Business executive Art Davie approached Rorion Gracie, a Brazilian jiu-jitsu grandmaster and Hollywood moviemaker John Milius with a masterplan.
Gracie was already versed in a similar event, the 'Gracie Challenge' – an open invitation issued by some members of the Gracie family – the pioneers of Brazilian jiu-jitsu (BJJ) – to martial artists of other styles to fight in a Vale Tudo match.
Davie wanted to launch a 16-man single elimination tournament called 'War of the Worlds' that featured fighters trained in various disciplines from boxing to wrestling to kung-fu.
The idea was to determine what the greatest discipline was, as well as provide entertainment akin to the popular video games of the time, Mortal Kombat and Street Fighter.

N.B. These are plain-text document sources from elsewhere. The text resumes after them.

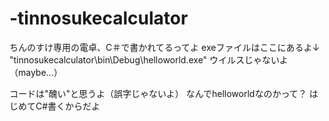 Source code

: # -tinnosukecalculator
ちんのすけ専用の電卓、C＃で書かれてるってよ
exeファイルはここにあるよ↓
"tinnosukecalculator\bin\Debug\helloworld.exe"
ウイルスじゃないよ（maybe...）

コードは"醜い"と思うよ（誤字じゃないよ）
なんでhelloworldなのかって？
はじめてC#書くからだよ



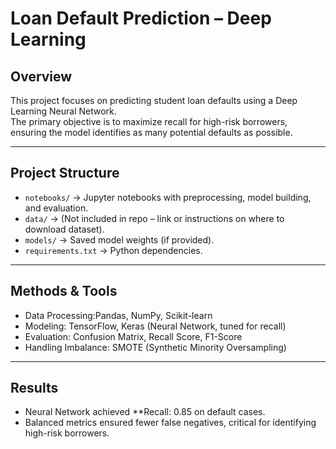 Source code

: #  Loan Default Prediction – Deep Learning

##  Overview
This project focuses on predicting student loan defaults using a Deep Learning Neural Network.  
The primary objective is to maximize recall for high-risk borrowers, ensuring the model identifies as many potential defaults as possible.  

---

##  Project Structure
- `notebooks/` → Jupyter notebooks with preprocessing, model building, and evaluation.  
- `data/` → (Not included in repo – link or instructions on where to download dataset).  
- `models/` → Saved model weights (if provided).  
- `requirements.txt` → Python dependencies.  

---

## Methods & Tools
- Data Processing:Pandas, NumPy, Scikit-learn  
- Modeling: TensorFlow, Keras (Neural Network, tuned for recall)  
- Evaluation: Confusion Matrix, Recall Score, F1-Score  
- Handling Imbalance: SMOTE (Synthetic Minority Oversampling)  

---

##  Results
- Neural Network achieved **Recall: 0.85 on default cases.  
- Balanced metrics ensured fewer false negatives, critical for identifying high-risk borrowers.  
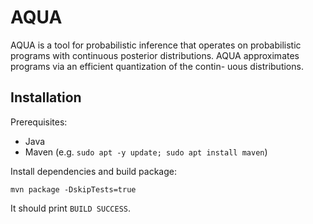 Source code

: # AQUA

AQUA is a tool for probabilistic inference that operates on probabilistic programs with continuous posterior distributions. 
AQUA approximates programs via an efficient quantization of the contin- uous distributions.


## Installation

Prerequisites:

* Java
* Maven (e.g. `sudo apt -y update; sudo apt install maven`)

Install dependencies and build package:

    mvn package -DskipTests=true

It should print `BUILD SUCCESS`.

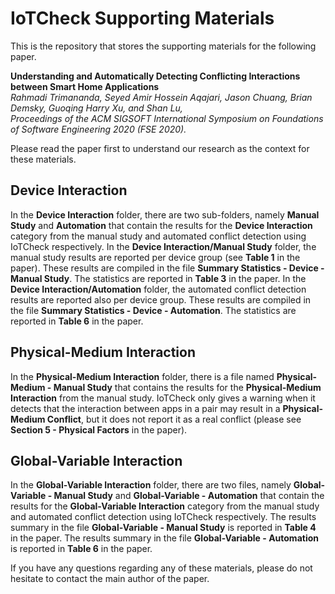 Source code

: # IoTCheck Supporting Materials

This is the repository that stores the supporting materials for the following paper.

**Understanding and Automatically Detecting Conflicting Interactions between Smart Home Applications**\
*Rahmadi Trimananda, Seyed Amir Hossein Aqajari, Jason Chuang, Brian Demsky, Guoqing Harry Xu, and Shan Lu,*\
*Proceedings of the ACM SIGSOFT International Symposium on Foundations of Software Engineering 2020 (FSE 2020).*

Please read the paper first to understand our research as the context for these materials.

## Device Interaction
In the **Device Interaction** folder, there are two sub-folders, namely **Manual Study** and **Automation** that contain the results for the **Device Interaction** category from the manual study and automated conflict detection using IoTCheck respectively.
In the **Device Interaction/Manual Study** folder, the manual study results are reported per device group (see **Table 1** in the paper). These results are compiled in the file **Summary Statistics - Device - Manual Study**. The statistics are reported in **Table 3** in the paper.
In the **Device Interaction/Automation** folder, the automated conflict detection results are reported also per device group. These results are compiled in the file **Summary Statistics - Device - Automation**. The statistics are reported in **Table 6** in the paper.

## Physical-Medium Interaction
In the **Physical-Medium Interaction** folder, there is a file named **Physical-Medium - Manual Study** that contains the results for the **Physical-Medium Interaction** from the manual study. IoTCheck only gives a warning when it detects that the interaction between apps in a pair may result in a **Physical-Medium Conflict**, but it does not report it as a real conflict (please see **Section 5 - Physical Factors** in the paper).

## Global-Variable Interaction
In the **Global-Variable Interaction** folder, there are two files, namely **Global-Variable - Manual Study** and **Global-Variable - Automation** that contain the results for the **Global-Variable Interaction** category from the manual study and automated conflict detection using IoTCheck respectively.
The results summary in the file **Global-Variable - Manual Study** is reported in **Table 4** in the paper.
The results summary in the file **Global-Variable - Automation** is reported in **Table 6** in the paper.

If you have any questions regarding any of these materials, please do not hesitate to contact the main author of the paper.
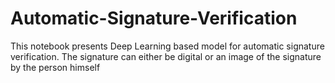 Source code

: # Automatic-Signature-Verification
This notebook presents Deep Learning based model for automatic signature verification. The signature can either be digital or an image of the signature by the person himself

Milius, who was nominated for an Oscar for his screenplay for Apocalypse Now and directed Arnold Schwarzenegger in Conan the Barbarian, took on the role as creative director.
Advertisements were placed in martial arts magazines to recruit fighters, with the prize money promised at £38,000.
However, Davie couldn't find any suitors – with less than a dozen answering the ads.
But still, eight-man were found that would be up to the challenge.
After drawing up a business plan, as well as roping in 28 other investors, the trio set up WOW Promotions with the capital to turn the concept into a television franchise.
Their next step was to find a partner. Producers at HBO and Showtime were approached, but declined.
However, they later inked a deal with Semaphore Entertainment Group (SEG), who previously produced an offbeat exhibition tennis match between Jimmy Connors and Martina Navratilova.
Milius, in charge of making the event a visual spectacle, believed the fights should take place in an octagonal cage fenced with chain link.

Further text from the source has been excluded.